In its early days, Docker was a monolithic application responsible for creating and running containers, pulling images from registries, managing data, and so on. Pretty much everything that Docker does today was part of that monolith. Since Docker version 1.11.0, the monolith has been decoupled into a set of independent components that follow well-defined standards. This decoupling and standardization process drove contributions by the open-source community, and new projects started to emerge in the container ecosystem.

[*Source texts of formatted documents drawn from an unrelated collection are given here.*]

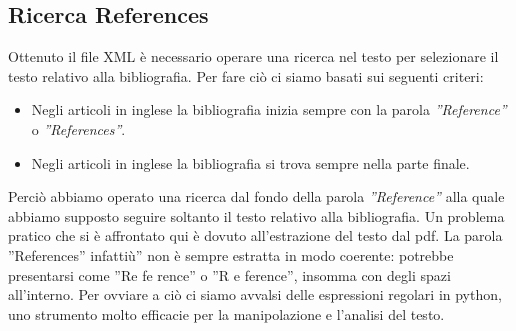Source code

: \subsection{Ricerca References}

Ottenuto il file XML è necessario operare una ricerca nel testo per selezionare il testo relativo alla bibliografia.
Per fare ciò ci siamo basati sui seguenti criteri:
\begin{itemize}
 \item Negli articoli in inglese la bibliografia inizia sempre con la parola \textit{''Reference''} o \textit{''References''}.
 \item Negli articoli in inglese la bibliografia si trova sempre nella parte finale.
\end{itemize}

Perciò abbiamo operato una ricerca dal fondo della parola \textit{''Reference''} alla quale abbiamo supposto seguire soltanto il testo relativo alla bibliografia. 
Un problema pratico che si è affrontato qui è dovuto all'estrazione del testo dal pdf. La parola ''References'' infattiù'' non è sempre estratta in modo coerente: potrebbe presentarsi come ''Re fe rence'' o ''R e ference'', insomma con degli spazi all'interno. Per ovviare a ciò ci siamo avvalsi delle espressioni regolari in python, uno strumento molto efficacie per la manipolazione e l'analisi del testo.


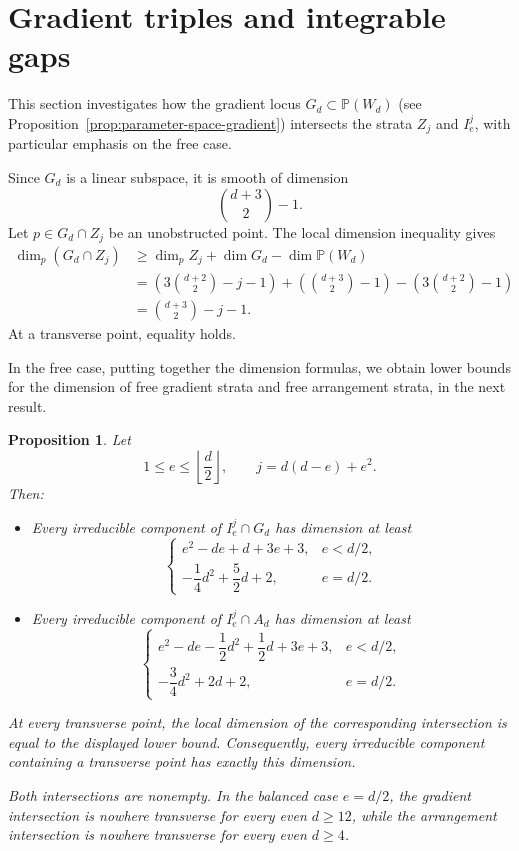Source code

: \documentclass[11pt]{amsart} %
\newtheorem{Proposition}[Theorem]{Proposition}
\theoremstyle{definition}
\def\NZQ{\mathbb}               %
\def\PP{{\NZQ P}}
\begin{document}
\section{Gradient triples and integrable gaps}\label{sec:gradient-gaps}

This section investigates how the gradient locus
\(
G_d\subset\PP(W_d)
\)
(see Proposition~\ref{prop:parameter-space-gradient}) intersects the strata $Z_j$ and $I_e^j$, with particular emphasis on
the free case.

Since $G_d$ is a linear subspace, it is smooth of dimension
\[
\binom{d+3}{2}-1.
\]
Let \(p\in G_d\cap Z_j\) be an unobstructed point. The local dimension inequality gives
\begin{align*}
\dim_p(G_d\cap Z_j)
&\geq
\dim_p Z_j+\dim G_d-\dim\PP(W_d)\\
&=
\left(
3\binom{d+2}{2}-j-1
\right)
+
\left(
\binom{d+3}{2}-1
\right)
-
\left(
3\binom{d+2}{2}-1
\right)\\
&=
\binom{d+3}{2}-j-1.
\end{align*}
At a transverse point, equality holds.

In the free case, putting together the dimension formulas, we obtain lower bounds for the dimension of free gradient strata and free arrangement strata, in the next result.

\begin{Proposition}\label{prop:dimension-bound-free-families}
Let
\[
1\leq e\leq\left\lfloor\frac d2\right\rfloor,
\qquad
j=d(d-e)+e^2.
\]
Then:

\begin{itemize}
\item[(a)] Every irreducible component of \(I_e^j\cap G_d\) has dimension at least
\[
\begin{cases}
e^2-de+d+3e+3, & e<d/2,\\[1mm]
-\dfrac14d^2+\dfrac52d+2, & e=d/2.
\end{cases}
\]

\item[(b)] Every irreducible component of \(
I_e^j\cap A_d\) has dimension at least
\[
\begin{cases}
e^2-de-\dfrac12d^2+\dfrac12d+3e+3,
& e<d/2,\\[1mm]
-\dfrac34d^2+2d+2,
& e=d/2.
\end{cases}
\]
\end{itemize}

At every transverse point, the local dimension of the corresponding intersection is equal to the displayed lower bound. Consequently, every irreducible component containing a transverse point has exactly this dimension.

Both intersections are nonempty. In the balanced case $e=d/2$, the
gradient intersection is nowhere transverse for every even
$d\geq12$, while the arrangement intersection is nowhere transverse
for every even $d\geq4$.
\end{Proposition}
\end{document}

The following figure shows a high-level view of the components that Docker consists of nowadays:
The Docker Engine is a high-level component and is at the top of the architecture. When you use the Docker CLI or API, you communicate directly with the engine following a client/server model. The Docker Engine itself does neither create nor run containers directly, but rather initiates their creation. It provides management capabilities like building new images, setting up the storage, collecting logs, running health checks, executing, and responding to, user and API requests, and so on. On the layer below, containerd provides supervision to containers and manages their lifecycle. It is containerd that pulls the container image from a registry and creates a bundle based on the image and the parameters provided by the Docker Engine. The bundle is then forwarded to runc, the container runtime for Docker, via the shim process. runc sets up the required Linux primitives (cgroups, namespaces, etc.), starts the container, hands over the container to the shim process, and exits. The shim can be seen as a parent process for the container and is a layer between containerd and runc that enables daemonless containers. While containerd and runc do the heavy lifting when a new container gets started, the shim process decouples the container from the runtime and avoids long-running runtime processes. Further, it keeps the STDIO and additional file descriptors open so that the container keeps running independently of runc, containerd, and the Docker Engine. Hence, containerd and the Docker Engine can be upgraded or restarted without affecting running containers.
In 2015, Docker began to open source some of its components, starting with runc. Together with other industry leaders, they formed the Open Container Initiative (OCI) with the objective to create open industry standards around container formats and runtimes to support the container ecosystem. Hence, the OCI standards facilitate interoperability between container-related technologies. As of now, the OCI contains a runtime specification and an image specification. runc as the initial project fully complies with OCI standards. Hence, if you are using Docker, you can replace runc with any container runtime that follows OCI standards. Additionally, you could build your own management solution for containers and use runc as a container runtime, taking advantage of the stability and flexibility the OCI provides for projects and applications relying on runc.
Besides, Docker contributed containerd to the open-source community as well. Likewise, it follows OCI standards and is part of the Cloud Native Computing Foundation (CNCF). containerd has a highly modularized architecture and an active community that continuously maintains and improves the project.
Both runc and containerd are widely used in the container ecosystem, and many projects evolved around them. While runc is often fully adopted as a container runtime, other open-source projects utilize the modularity of containerd and re-use only parts of it. Hence, the last part of this article focuses on containerd and its architecture.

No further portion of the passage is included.